The 4th amendment wasn't enacted to ensure some purely formal result about records that are in your possession. It was enacted because the founders felt there was an important social good served by not allowing the government to simply rifle through people's information looking for evidence of bad behavior. In particular, I submit that, in part, the goal of the 4th amendment is to make it difficult for the government to arrest people for having revolutionary or blasphemous thoughts in their private papers and correspondence.

The third party doctrine only permits the government to know that you made a phone call (and with cell technology, from where); it does not give the government access to the content of the phone call. It is analogous to a witness seeing you have a conversation with someone on the street, but unable to hear what was said.

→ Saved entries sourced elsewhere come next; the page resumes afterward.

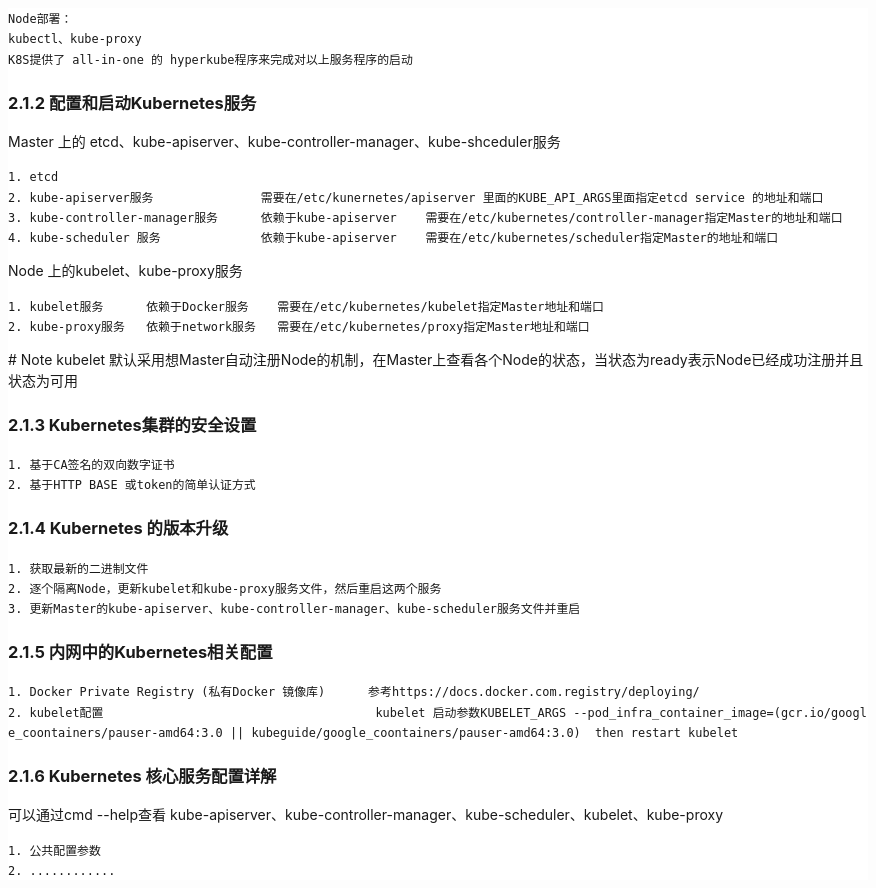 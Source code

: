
 ```
Node部署：
kubectl、kube-proxy
K8S提供了 all-in-one 的 hyperkube程序来完成对以上服务程序的启动
```

### 2.1.2 配置和启动Kubernetes服务
Master 上的 etcd、kube-apiserver、kube-controller-manager、kube-shceduler服务

```
1. etcd
2. kube-apiserver服务               需要在/etc/kunernetes/apiserver 里面的KUBE_API_ARGS里面指定etcd service 的地址和端口
3. kube-controller-manager服务      依赖于kube-apiserver    需要在/etc/kubernetes/controller-manager指定Master的地址和端口
4. kube-scheduler 服务              依赖于kube-apiserver    需要在/etc/kubernetes/scheduler指定Master的地址和端口
```
Node 上的kubelet、kube-proxy服务
```
1. kubelet服务      依赖于Docker服务    需要在/etc/kubernetes/kubelet指定Master地址和端口
2. kube-proxy服务   依赖于network服务   需要在/etc/kubernetes/proxy指定Master地址和端口
```
\# Note
kubelet 默认采用想Master自动注册Node的机制，在Master上查看各个Node的状态，当状态为ready表示Node已经成功注册并且状态为可用


### 2.1.3 Kubernetes集群的安全设置
```
1. 基于CA签名的双向数字证书
2. 基于HTTP BASE 或token的简单认证方式
```

### 2.1.4 Kubernetes 的版本升级
```
1. 获取最新的二进制文件
2. 逐个隔离Node，更新kubelet和kube-proxy服务文件，然后重启这两个服务
3. 更新Master的kube-apiserver、kube-controller-manager、kube-scheduler服务文件并重启
```


### 2.1.5 内网中的Kubernetes相关配置

```
1. Docker Private Registry (私有Docker 镜像库)      参考https://docs.docker.com.registry/deploying/
2. kubelet配置                                      kubelet 启动参数KUBELET_ARGS --pod_infra_container_image=(gcr.io/google_coontainers/pauser-amd64:3.0 || kubeguide/google_coontainers/pauser-amd64:3.0)  then restart kubelet
```

### 2.1.6 Kubernetes 核心服务配置详解
可以通过cmd --help查看
kube-apiserver、kube-controller-manager、kube-scheduler、kubelet、kube-proxy
```
1. 公共配置参数
2. ............
```
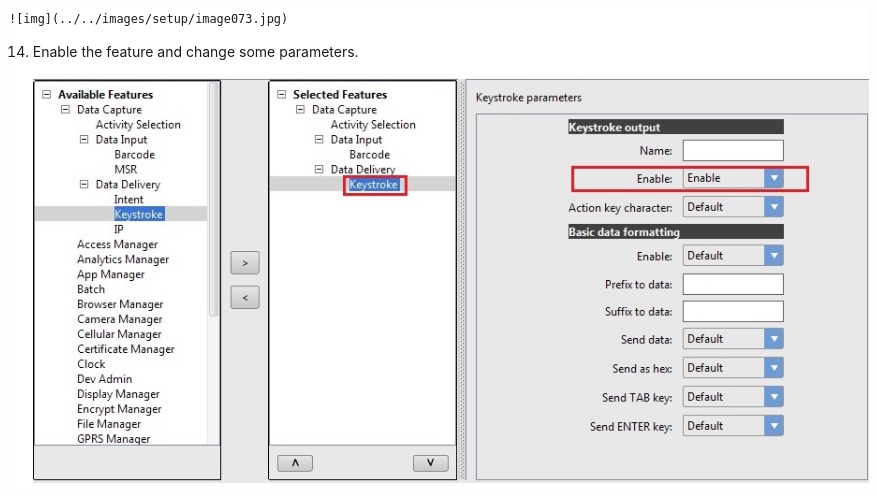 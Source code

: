     ![img](../../images/setup/image073.jpg)
  
14. Enable the feature and change some parameters.
  
    ![img](../../images/setup/image075.jpg)
   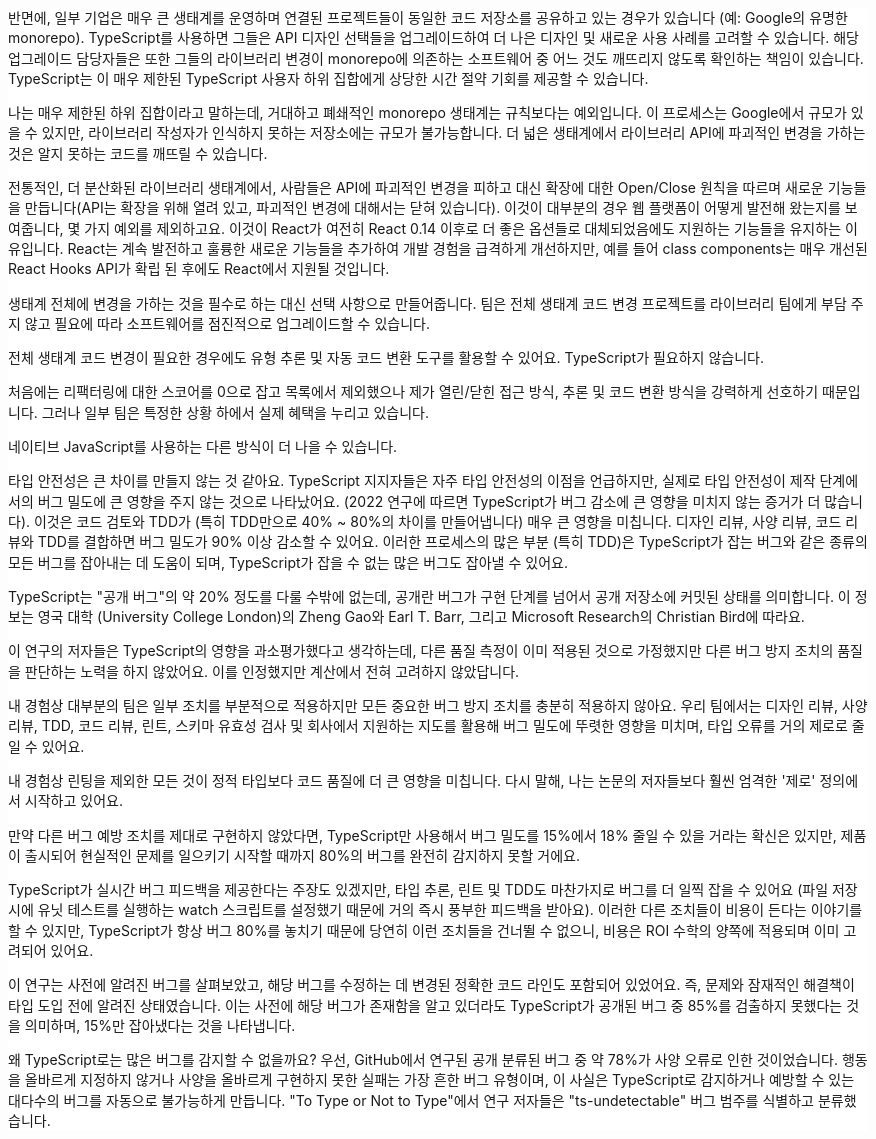 반면에, 일부 기업은 매우 큰 생태계를 운영하며 연결된 프로젝트들이 동일한 코드 저장소를 공유하고 있는 경우가 있습니다 (예: Google의 유명한 monorepo). TypeScript를 사용하면 그들은 API 디자인 선택들을 업그레이드하여 더 나은 디자인 및 새로운 사용 사례를 고려할 수 있습니다. 해당 업그레이드 담당자들은 또한 그들의 라이브러리 변경이 monorepo에 의존하는 소프트웨어 중 어느 것도 깨뜨리지 않도록 확인하는 책임이 있습니다. TypeScript는 이 매우 제한된 TypeScript 사용자 하위 집합에게 상당한 시간 절약 기회를 제공할 수 있습니다.

나는 매우 제한된 하위 집합이라고 말하는데, 거대하고 폐쇄적인 monorepo 생태계는 규칙보다는 예외입니다. 이 프로세스는 Google에서 규모가 있을 수 있지만, 라이브러리 작성자가 인식하지 못하는 저장소에는 규모가 불가능합니다. 더 넓은 생태계에서 라이브러리 API에 파괴적인 변경을 가하는 것은 알지 못하는 코드를 깨뜨릴 수 있습니다.

전통적인, 더 분산화된 라이브러리 생태계에서, 사람들은 API에 파괴적인 변경을 피하고 대신 확장에 대한 Open/Close 원칙을 따르며 새로운 기능들을 만듭니다(API는 확장을 위해 열려 있고, 파괴적인 변경에 대해서는 닫혀 있습니다). 이것이 대부분의 경우 웹 플랫폼이 어떻게 발전해 왔는지를 보여줍니다, 몇 가지 예외를 제외하고요. 이것이 React가 여전히 React 0.14 이후로 더 좋은 옵션들로 대체되었음에도 지원하는 기능들을 유지하는 이유입니다. React는 계속 발전하고 훌륭한 새로운 기능들을 추가하여 개발 경험을 급격하게 개선하지만, 예를 들어 class components는 매우 개선된 React Hooks API가 확립 된 후에도 React에서 지원될 것입니다.

<div class="content-ad"></div>

생태계 전체에 변경을 가하는 것을 필수로 하는 대신 선택 사항으로 만들어줍니다. 팀은 전체 생태계 코드 변경 프로젝트를 라이브러리 팀에게 부담 주지 않고 필요에 따라 소프트웨어를 점진적으로 업그레이드할 수 있습니다.

전체 생태계 코드 변경이 필요한 경우에도 유형 추론 및 자동 코드 변환 도구를 활용할 수 있어요. TypeScript가 필요하지 않습니다.

처음에는 리팩터링에 대한 스코어를 0으로 잡고 목록에서 제외했으나 제가 열린/닫힌 접근 방식, 추론 및 코드 변환 방식을 강력하게 선호하기 때문입니다. 그러나 일부 팀은 특정한 상황 하에서 실제 혜택을 누리고 있습니다.

네이티브 JavaScript를 사용하는 다른 방식이 더 나을 수 있습니다.

<div class="content-ad"></div>

타입 안전성은 큰 차이를 만들지 않는 것 같아요. TypeScript 지지자들은 자주 타입 안전성의 이점을 언급하지만, 실제로 타입 안전성이 제작 단계에서의 버그 밀도에 큰 영향을 주지 않는 것으로 나타났어요. (2022 연구에 따르면 TypeScript가 버그 감소에 큰 영향을 미치지 않는 증거가 더 많습니다). 이것은 코드 검토와 TDD가 (특히 TDD만으로 40% ~ 80%의 차이를 만들어냅니다) 매우 큰 영향을 미칩니다. 디자인 리뷰, 사양 리뷰, 코드 리뷰와 TDD를 결합하면 버그 밀도가 90% 이상 감소할 수 있어요. 이러한 프로세스의 많은 부분 (특히 TDD)은 TypeScript가 잡는 버그와 같은 종류의 모든 버그를 잡아내는 데 도움이 되며, TypeScript가 잡을 수 없는 많은 버그도 잡아낼 수 있어요.

TypeScript는 "공개 버그"의 약 20% 정도를 다룰 수밖에 없는데, 공개란 버그가 구현 단계를 넘어서 공개 저장소에 커밋된 상태를 의미합니다. 이 정보는 영국 대학 (University College London)의 Zheng Gao와 Earl T. Barr, 그리고 Microsoft Research의 Christian Bird에 따라요.

이 연구의 저자들은 TypeScript의 영향을 과소평가했다고 생각하는데, 다른 품질 측정이 이미 적용된 것으로 가정했지만 다른 버그 방지 조치의 품질을 판단하는 노력을 하지 않았어요. 이를 인정했지만 계산에서 전혀 고려하지 않았답니다.

내 경험상 대부분의 팀은 일부 조치를 부분적으로 적용하지만 모든 중요한 버그 방지 조치를 충분히 적용하지 않아요. 우리 팀에서는 디자인 리뷰, 사양 리뷰, TDD, 코드 리뷰, 린트, 스키마 유효성 검사 및 회사에서 지원하는 지도를 활용해 버그 밀도에 뚜렷한 영향을 미치며, 타입 오류를 거의 제로로 줄일 수 있어요.

<div class="content-ad"></div>

내 경험상 린팅을 제외한 모든 것이 정적 타입보다 코드 품질에 더 큰 영향을 미칩니다. 다시 말해, 나는 논문의 저자들보다 훨씬 엄격한 '제로' 정의에서 시작하고 있어요.

만약 다른 버그 예방 조치를 제대로 구현하지 않았다면, TypeScript만 사용해서 버그 밀도를 15%에서 18% 줄일 수 있을 거라는 확신은 있지만, 제품이 출시되어 현실적인 문제를 일으키기 시작할 때까지 80%의 버그를 완전히 감지하지 못할 거에요.

TypeScript가 실시간 버그 피드백을 제공한다는 주장도 있겠지만, 타입 추론, 린트 및 TDD도 마찬가지로 버그를 더 일찍 잡을 수 있어요 (파일 저장 시에 유닛 테스트를 실행하는 watch 스크립트를 설정했기 때문에 거의 즉시 풍부한 피드백을 받아요). 이러한 다른 조치들이 비용이 든다는 이야기를 할 수 있지만, TypeScript가 항상 버그 80%를 놓치기 때문에 당연히 이런 조치들을 건너뛸 수 없으니, 비용은 ROI 수학의 양쪽에 적용되며 이미 고려되어 있어요.

이 연구는 사전에 알려진 버그를 살펴보았고, 해당 버그를 수정하는 데 변경된 정확한 코드 라인도 포함되어 있었어요. 즉, 문제와 잠재적인 해결책이 타입 도입 전에 알려진 상태였습니다. 이는 사전에 해당 버그가 존재함을 알고 있더라도 TypeScript가 공개된 버그 중 85%를 검출하지 못했다는 것을 의미하며, 15%만 잡아냈다는 것을 나타냅니다.

<div class="content-ad"></div>

왜 TypeScript로는 많은 버그를 감지할 수 없을까요? 우선, GitHub에서 연구된 공개 분류된 버그 중 약 78%가 사양 오류로 인한 것이었습니다. 행동을 올바르게 지정하지 않거나 사양을 올바르게 구현하지 못한 실패는 가장 흔한 버그 유형이며, 이 사실은 TypeScript로 감지하거나 예방할 수 있는 대다수의 버그를 자동으로 불가능하게 만듭니다. "To Type or Not to Type"에서 연구 저자들은 "ts-undetectable" 버그 범주를 식별하고 분류했습니다.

@ Grant Gould -- there certainly is a legitimate telecommunications purpose for retaining the information. How else would the company analyze the volume of data demands at various locations and times in order to more efficiently manage its infrastructure? Water and electric companies retain such information for the same purposes.

David R Henderson writes:

@Phil,
The third party doctrine only permits the government to know that you made a phone call (and with cell technology, from where); it does not give the government access to the content of the phone call. It is analogous to a witness seeing you have a conversation with someone on the street, but unable to hear what was said.
Good point, Phil. Richard Epstein makes that point too.
Grant Gould -- there certainly is a legitimate telecommunications purpose for retaining the information. How else would the company analyze the volume of data demands at various locations and times in order to more efficiently manage its infrastructure? Water and electric companies retain such information for the same purposes.
But Grant Gould is claiming that much of the data wouldn’t be stored were it not for government mandates. I don’t know the answer to the factual question, but the answer should be relatively easy to check.

Grant Gould writes:

David -- I apologize for giving the impression that I was calling you disingenuous; nothing could be farther from my intention! I meant to say that the legal argument made by the government in such cases is disingenuous.

Sorry!


(As a note of background, and of confession, I worked in building cell network base station software for some years, and incidentally implemented some of the regulatory-compliance phone-locating technology in particular; I have a substantial qualm of conscience today over having done such work. Worse, I have reason to believe that some of the current cell-tower spoofing systems that use E911 data to pinpoint phones may use code that I wrote. If there are unclean hands here, they are mine.)

David R Henderson writes:

@Grant Gould,
David -- I apologize for giving the impression that I was calling you disingenuous; nothing could be farther from my intention! I meant to say that the legal argument made by the government in such cases is disingenuous.
Thank you, Grant. And I, in turn, apologize for my quick reaction.
Interesting story about your background, by the way.
A regular commenter, Jon Murphy, emailed me a few minutes to say I might have misread you. Jon turns out to have been right.

Robert Simmons writes:

If I as a private citizen were to follow someone around 24 hours a day for a week or longer, wouldn’t I at some point be considered to be harassing them, to the point where that person could get the police involved to stop me? Attaching a GPS to my car without a warrant seems like a similar situation.

David R Henderson writes:

@Robert Simmons,
If I as a private citizen were to follow someone around 24 hours a day for a week or longer, wouldn’t I at some point be considered to be harassing them, to the point where that person could get the police involved to stop me?
I think so.
Attaching a GPS to my car without a warrant seems like a similar situation.
I agree. Also, just as I cannot violate your property rights by, say, attaching a poppy to your chest, no one should be able to violate your property rights by (without a warrant) attaching a GPS device to your car.

Geoffrey writes:

Could a cell phone company advertise "we will only give out your records with a warrant"
If they cannot, that seems like warrantless searches for everybody.